Is it the bed or the bottom of the vise? I would check the vise first. Remove the vise and check the table. with an indicator while moving. Also, if you have a surface plate, check the vise. The problem may be the vise. Just because a vise is new doesn't mean it is perfect. The bottom may have been hit and raised some material causing the vice not to sit flat. Or maybe the vice is not flat to begin with. Check everything.


----------



## magicniner (Feb 12, 2018)

Check your tram with an indicator on the bare table, if that's good then it's your vice and you can check it knowing your table is good.


----------



## Billh50 (Feb 12, 2018)

Sorry, I gave some bad info. Don't bother moving the table as the spindle to table distance will not move at the same spot the indicator is. Also tramming the table will not tell you if you your table ways are not parallel with the table top. If you are out of tram you will just get a concave surface not a taper from end to end. That is why I would check the vice on a surface plate first.
If the vise checks good then there is something off on the machine itself. It could possibly be the ways are not square with each other on the knee.


----------



## rock_breaker (Feb 12, 2018)

If you turned the work piece end for end then put your machined side down on the vise wouldn't that give you a parallelogram of sorts even if your machine is out of tram? The movable jaw on my vise moves upward when tightened so I have to tap the work piece down. I have had some luck using  round stock between the moveable jaw and the work-piece.   Also is the cutting tool secured really tight?  I No solutions here just questions. 
Have a good day
Ray


----------



## Dredb (Feb 12, 2018)

Some basic checks should tell you if your machine is straight and square. 
Just about all vises will hold a work piece, some do it much better than others. The problems are that the vise may not be flat or square and that the work piece may move about when you tighten it.
Hold the work piece in the vise, insert 2 parallels under, lightly tighten vise then tap down the work piece with a copper/lead/whateveryouhave/ mallet until parallels are gripped, a piece of paper under the end of each parallel makes it easy to check. Fully tighten vise, recheck paper and start cutting.
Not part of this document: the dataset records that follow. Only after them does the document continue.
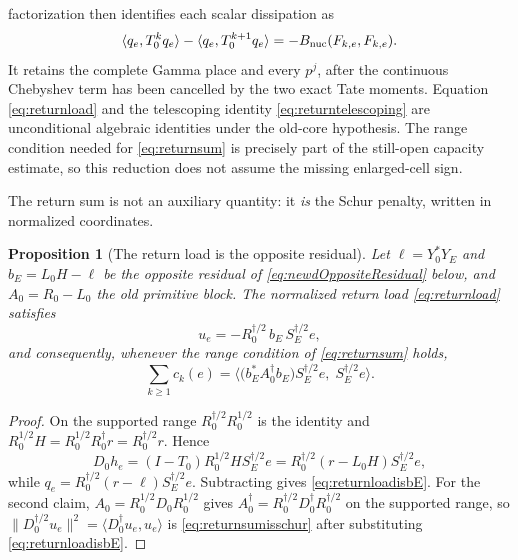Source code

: \documentclass[11pt]{amsart}
\newtheorem{proposition}[theorem]{Proposition}
\theoremstyle{definition}
\theoremstyle{remark}
\begin{document}
factorization then identifies each scalar dissipation as
\begin{equation}\label{eq:returnDissipation}
 \langle q_e,T_0^kq_e\rangle-\langle q_e,T_0^{k+1}q_e\rangle
 =-B_{\rm nuc}(F_{k,e},F_{k,e}).
\end{equation}
It retains the complete Gamma place and every \(p^j\), after the continuous
Chebyshev term has been cancelled by the two exact Tate moments.  Equation
\eqref{eq:returnload} and the telescoping identity
\eqref{eq:returntelescoping} are unconditional algebraic identities under
the old-core hypothesis.  The range condition needed for
\eqref{eq:returnsum} is precisely part of the still-open capacity estimate,
so this reduction does not assume the missing enlarged-cell sign.

The return sum is not an auxiliary quantity: it \emph{is} the Schur penalty,
written in normalized coordinates.

\begin{proposition}[The return load is the opposite residual]
\label{prop:returnisschur}
Let \(\ell=Y_0^*Y_E\) and \(b_E=L_0H-\ell\) be the opposite residual of
\eqref{eq:newdOppositeResidual} below, and \(A_0=R_0-L_0\) the old primitive
block.  The normalized return load \eqref{eq:returnload} satisfies
\begin{equation}\label{eq:returnloadisbE}
 u_e=-R_0^{\dagger/2}\,b_E\,S_E^{\dagger/2}e ,
\end{equation}
and consequently, whenever the range condition of \eqref{eq:returnsum} holds,
\begin{equation}\label{eq:returnsumisschur}
 \sum_{k\ge1}c_k(e)
 =\bigl\langle
    \bigl(b_E^*A_0^\dagger b_E\bigr)S_E^{\dagger/2}e,\;S_E^{\dagger/2}e
  \bigr\rangle .
\end{equation}
\end{proposition}

\begin{proof}
On the supported range \(R_0^{\dagger/2}R_0^{1/2}\) is the identity and
\(R_0^{1/2}H=R_0^{1/2}R_0^\dagger r=R_0^{\dagger/2}r\).  Hence
\[
 D_0h_e=(I-T_0)R_0^{1/2}HS_E^{\dagger/2}e
       =R_0^{\dagger/2}(r-L_0H)S_E^{\dagger/2}e ,
\]
while \(q_e=R_0^{\dagger/2}(r-\ell)S_E^{\dagger/2}e\).  Subtracting gives
\eqref{eq:returnloadisbE}.  For the second claim, \(A_0=R_0^{1/2}D_0R_0^{1/2}\)
gives \(A_0^\dagger=R_0^{\dagger/2}D_0^\dagger R_0^{\dagger/2}\) on the
supported range, so
\(\|D_0^{\dagger/2}u_e\|^2
 =\langle D_0^\dagger u_e,u_e\rangle\) is
\eqref{eq:returnsumisschur} after substituting
\eqref{eq:returnloadisbE}.
\end{proof}
\end{document}
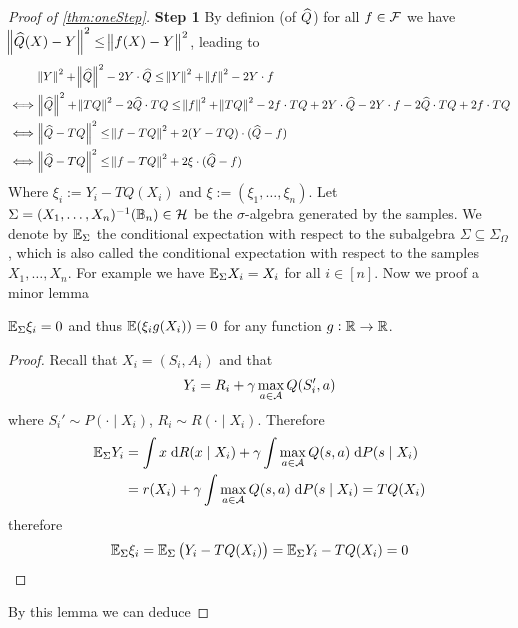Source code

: \begin{proof}[Proof of \cref{thm:oneStep}]
  \textbf{Step 1}
  By definion (of $\widehat{Q}$) for all $f \in \mathcal{F}$ we have
  $\norm{\widehat{Q}(X) - Y}^2 \leq \norm{f(X) - Y}^2$, leading to
  \begin{align}
    & \norm{Y}^2 + \norm{\widehat{Q}}^2 - 2 Y\cdot \widehat{Q}
    \leq \norm{Y}^2 + \norm{f}^2 - 2 Y\cdot f
    \\ \iff & \norm{\widehat{Q}}^2 + \norm{TQ}^2 - 2 \widehat{Q}\cdot TQ 
    \leq \norm{f}^2 + \norm{TQ}^2 - 2 f\cdot TQ + 2 Y\cdot \widehat{Q}
    - 2 Y \cdot f - 2 \widehat{Q}\cdot TQ + 2f\cdot TQ
    \\ \iff & \norm{\widehat{Q} - TQ}^2
    \leq \norm{f - TQ}^2 + 2(Y - TQ)\cdot(\widehat{Q} - f) 
    \\ \iff & \norm{\widehat{Q} - TQ}^2
    \leq \norm{f - TQ}^2 + 2 \xi \cdot (\widehat{Q} - f)
    \label{eq:c2first}
  \end{align}
  Where $ \xi_i := Y_i - TQ(X_i) $ and $\xi := (\xi_1, \dots, \xi_n)$.
  Let $\Sigma = (X_1, \dots, X_n)^{-1}(\mathbb{B}_n) \in \mathcal{H}$
  be the $\sigma$-algebra generated by the samples.
  We denote by $\mathbb{E}_\Sigma$ the conditional expectation with respect to
  the subalgebra $\Sigma \subseteq \Sigma_\Omega$,
  which is also called the conditional expectation with respect to
  the samples $X_1, \dots, X_n$.
  For example we have $\mathbb{E}_\Sigma X_i = X_i$ for all $i \in [n]$.
  Now we proof a minor lemma
  \begin{prop}
    $\mathbb{E}_\Sigma \xi_i = 0$ and thus
    $\mathbb{E}(\xi_i g(X_i)) = 0$ for any function $g:\mathbb{R}\to \mathbb{R}$.
    \label{lem:YTQ}
  \end{prop}
  \begin{proof}
    Recall that $X_i = (S_i, A_i)$ and that
    \begin{align*}
      Y_i = R_i + \gamma \max_{a \in \mathcal{A}} Q(S_{i}', a)
    \end{align*}
    where $S_i' \sim P(\cdot \mid X_i)$, $R_i \sim R(\cdot \mid X_i)$.
    Therefore
    \begin{align*}
      \mathbb{E}_\Sigma Y_i &= \int x \; \mathrm{d} R(x \mid X_i) +
      \gamma \int \max_{a \in \mathcal{A}} Q(s, a) \; \mathrm{d} P(s \mid X_i)
      \\ & = r(X_i) + \gamma \int \max_{a \in \mathcal{A}} Q(s, a) \; \mathrm{d} P(s \mid X_i)
       = TQ(X_i)
    \end{align*}
    therefore
    \begin{align*}
      \mathbb{E}_\Sigma \xi_i = \mathbb{E}_\Sigma \left( Y_i - TQ(X_i) \right)
      = \mathbb{E}_\Sigma Y_i - TQ(X_i) = 0
    \end{align*}
  \end{proof}
  By this lemma we can deduce

\end{proof}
Turn work piece over, deburr, replace in vise as above and cut 2nd side.
Just slapping the part in the vise and tightening the handle probably won't give you the result you're looking for.


----------



## 4GSR (Feb 12, 2018)

Your using an all angle vise there.  It has to be trammed in, you can't rely on the vernier scale on the vise.  They just get you close to square and parallel.  And follow what the others have said on tramming the vise in.


----------



## Billh50 (Feb 12, 2018)

Ken,
He is milling from the top. So it has to be a parallel to table problem. Also even if the head is not trammed to the table the sides should be parallel. Just side to side would be concave slightly. And then not real bad unless tram is way off. So either the part is not sitting flat in vise, vise bottom is not flat and parallel. Or table is actually moving in a downward slope. Which would indicate a machine problem in the ways.


----------



## Mitch Alsup (Feb 12, 2018)

Take a tall parallel and clamp it in the vise--tall enough to stand clear of the jaws when tightened.
Take a dial indicator and mount it in the spindle.
Take a reading of the parallel across its length on the top and on both sides. This should <ahem> indicate where the problem lies.


----------



## Mitch Alsup (Feb 12, 2018)

Take a tall parallel and clamp it in the vise--tall enough to stand above the jaws of the vise.
Take a dial indicator and mount it in the spindle.
Take a measurement of the parallel along the top and on both sides--this should <ahem> indicate where the problem lies.


----------



## RJSakowski (Feb 12, 2018)

The first thing that I would do would be to check the gib adjustment as loose gibs can cause lifting of the table in extreme positions.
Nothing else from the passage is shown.